Let us speak of China for a paragraph: The Economist asks, "Has China really blown $6.8 trillion on worthless investments over the past five years?" (If you're pressed for time, the very last line will answer that). Simultaneously, Japan's The Daily Yomiuri seems intent on poking the dragon by printing an absurd apology "for inappropriate expressions used in comfort women articles." And by "inappropriate expressions," they mean calling "comfort women" what most historians as well as the Chinese would agree they truly were--sex slaves. "In case you thought Japan's denialism over forcing thousands of women into sexual servitude hadn't gone far enough," Reuters Tokyo correspondent Sophie Knight warns before linking. Also in Tokyo, FT's Ben McLannahan muses, "i wonder how i'd feel if something i'd written was retracted 10-20 years later by some chump deeming it 'misleading'." Finally, The Washington Post thinks China’s crackdown in Hong Kong may actually fuel exactly what they're trying to avoid. Oh, and speaking of crackdowns--now the PRC is on a campaign against puns. Yes, puns.

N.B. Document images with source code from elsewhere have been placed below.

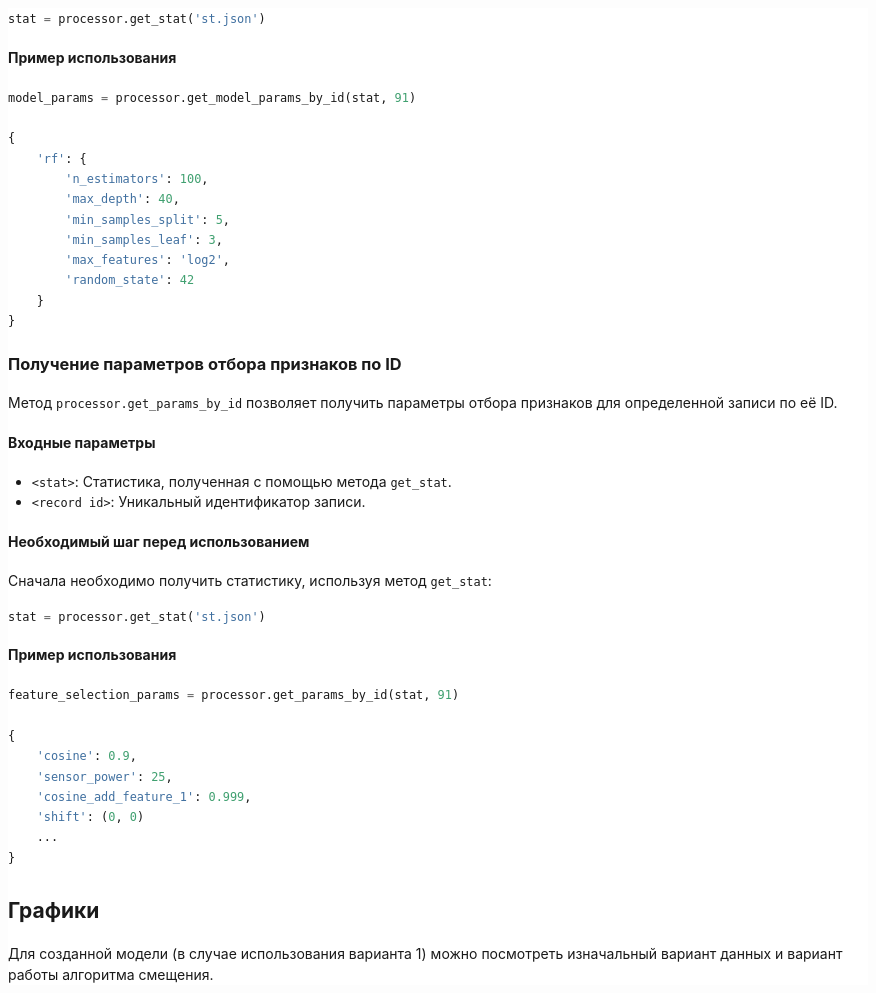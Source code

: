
 ```python
stat = processor.get_stat('st.json')
```
#### Пример использования
```python
model_params = processor.get_model_params_by_id(stat, 91)

{
    'rf': {
        'n_estimators': 100,
        'max_depth': 40,
        'min_samples_split': 5,
        'min_samples_leaf': 3,
        'max_features': 'log2',
        'random_state': 42
    }
}

```

### Получение параметров отбора признаков по ID

Метод `processor.get_params_by_id` позволяет получить параметры отбора признаков для определенной записи по её ID.

#### Входные параметры
- `<stat>`: Статистика, полученная с помощью метода `get_stat`.
- `<record id>`: Уникальный идентификатор записи.

#### Необходимый шаг перед использованием
Сначала необходимо получить статистику, используя метод `get_stat`:

```python
stat = processor.get_stat('st.json')
```

#### Пример использования
```python
feature_selection_params = processor.get_params_by_id(stat, 91)

{
    'cosine': 0.9,
    'sensor_power': 25,
    'cosine_add_feature_1': 0.999,
    'shift': (0, 0)
    ...
}

```

## Графики

Для созданной модели (в случае использования варианта 1) можно посмотреть изначальный вариант данных и вариант работы алгоритма смещения.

The latest in ongoing developments: On the topic of Uber, pressure is causing Taxi medallion prices to nosedive, NYT's Josh Barro reveals. In Russia, The Moscow Times describes a bill that could restrict entry for foreigners who "offend" Russia, which is "likely meant for critical journos, artists, etc," Mashable's Christopher Miller theorizes. In nearby Latvia, "the father of Soviet pornography" is now a crusader against “gay propaganda.” Co-author J. Lester Feder offered the timely tweet yesterday that, "Tonight I'm giving thanks that @buzzfeednews let me use the phrase 'veiny dildos' in this crazy story." Last of all, despite extra aid, Ebola continues to rage in Sierra Leone.
And back to the U.S., Austin police have shot and killed a suspect early this morning, after reports of gunfire targeting multiple downtown buildings in the Texas capital.